■ **THE DATA**
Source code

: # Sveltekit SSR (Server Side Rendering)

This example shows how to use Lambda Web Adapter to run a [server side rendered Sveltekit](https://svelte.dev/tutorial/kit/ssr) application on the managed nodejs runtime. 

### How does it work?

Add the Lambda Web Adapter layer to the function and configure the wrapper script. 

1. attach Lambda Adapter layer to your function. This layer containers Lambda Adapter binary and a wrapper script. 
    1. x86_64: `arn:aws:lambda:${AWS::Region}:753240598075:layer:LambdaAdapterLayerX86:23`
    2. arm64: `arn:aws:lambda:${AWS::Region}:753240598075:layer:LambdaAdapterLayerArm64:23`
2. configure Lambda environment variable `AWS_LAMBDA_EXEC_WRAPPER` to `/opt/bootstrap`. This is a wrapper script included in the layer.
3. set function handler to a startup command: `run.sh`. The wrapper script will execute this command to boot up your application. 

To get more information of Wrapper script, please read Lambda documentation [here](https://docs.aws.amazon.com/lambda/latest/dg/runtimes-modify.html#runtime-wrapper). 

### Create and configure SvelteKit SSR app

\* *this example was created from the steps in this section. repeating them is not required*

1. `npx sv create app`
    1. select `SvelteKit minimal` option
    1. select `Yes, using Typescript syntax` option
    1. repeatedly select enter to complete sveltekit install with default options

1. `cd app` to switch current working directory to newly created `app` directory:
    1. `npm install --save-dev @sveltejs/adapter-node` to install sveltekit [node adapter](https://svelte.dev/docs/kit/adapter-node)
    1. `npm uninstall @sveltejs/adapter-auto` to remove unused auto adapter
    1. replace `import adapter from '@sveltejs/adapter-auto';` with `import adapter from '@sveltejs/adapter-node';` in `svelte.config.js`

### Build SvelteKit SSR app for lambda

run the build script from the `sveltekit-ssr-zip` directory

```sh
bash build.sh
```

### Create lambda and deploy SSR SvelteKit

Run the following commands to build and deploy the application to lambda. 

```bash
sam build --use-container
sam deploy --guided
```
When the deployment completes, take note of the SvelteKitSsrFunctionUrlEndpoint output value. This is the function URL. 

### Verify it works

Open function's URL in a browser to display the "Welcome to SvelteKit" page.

■ **WORK REQUEST**
Give back the data exactly.

■ **RESULT**
Source code

: # Sveltekit SSR (Server Side Rendering)

This example shows how to use Lambda Web Adapter to run a [server side rendered Sveltekit](https://svelte.dev/tutorial/kit/ssr) application on the managed nodejs runtime. 

### How does it work?

Add the Lambda Web Adapter layer to the function and configure the wrapper script. 

1. attach Lambda Adapter layer to your function. This layer containers Lambda Adapter binary and a wrapper script. 
    1. x86_64: `arn:aws:lambda:${AWS::Region}:753240598075:layer:LambdaAdapterLayerX86:23`
    2. arm64: `arn:aws:lambda:${AWS::Region}:753240598075:layer:LambdaAdapterLayerArm64:23`
2. configure Lambda environment variable `AWS_LAMBDA_EXEC_WRAPPER` to `/opt/bootstrap`. This is a wrapper script included in the layer.
3. set function handler to a startup command: `run.sh`. The wrapper script will execute this command to boot up your application. 

To get more information of Wrapper script, please read Lambda documentation [here](https://docs.aws.amazon.com/lambda/latest/dg/runtimes-modify.html#runtime-wrapper). 

### Create and configure SvelteKit SSR app

\* *this example was created from the steps in this section. repeating them is not required*

1. `npx sv create app`
    1. select `SvelteKit minimal` option
    1. select `Yes, using Typescript syntax` option
    1. repeatedly select enter to complete sveltekit install with default options

1. `cd app` to switch current working directory to newly created `app` directory:
    1. `npm install --save-dev @sveltejs/adapter-node` to install sveltekit [node adapter](https://svelte.dev/docs/kit/adapter-node)
    1. `npm uninstall @sveltejs/adapter-auto` to remove unused auto adapter
    1. replace `import adapter from '@sveltejs/adapter-auto';` with `import adapter from '@sveltejs/adapter-node';` in `svelte.config.js`

### Build SvelteKit SSR app for lambda

run the build script from the `sveltekit-ssr-zip` directory

```sh
bash build.sh
```

### Create lambda and deploy SSR SvelteKit

Run the following commands to build and deploy the application to lambda. 

```bash
sam build --use-container
sam deploy --guided
```
When the deployment completes, take note of the SvelteKitSsrFunctionUrlEndpoint output value. This is the function URL. 

### Verify it works

Open function's URL in a browser to display the "Welcome to SvelteKit" page.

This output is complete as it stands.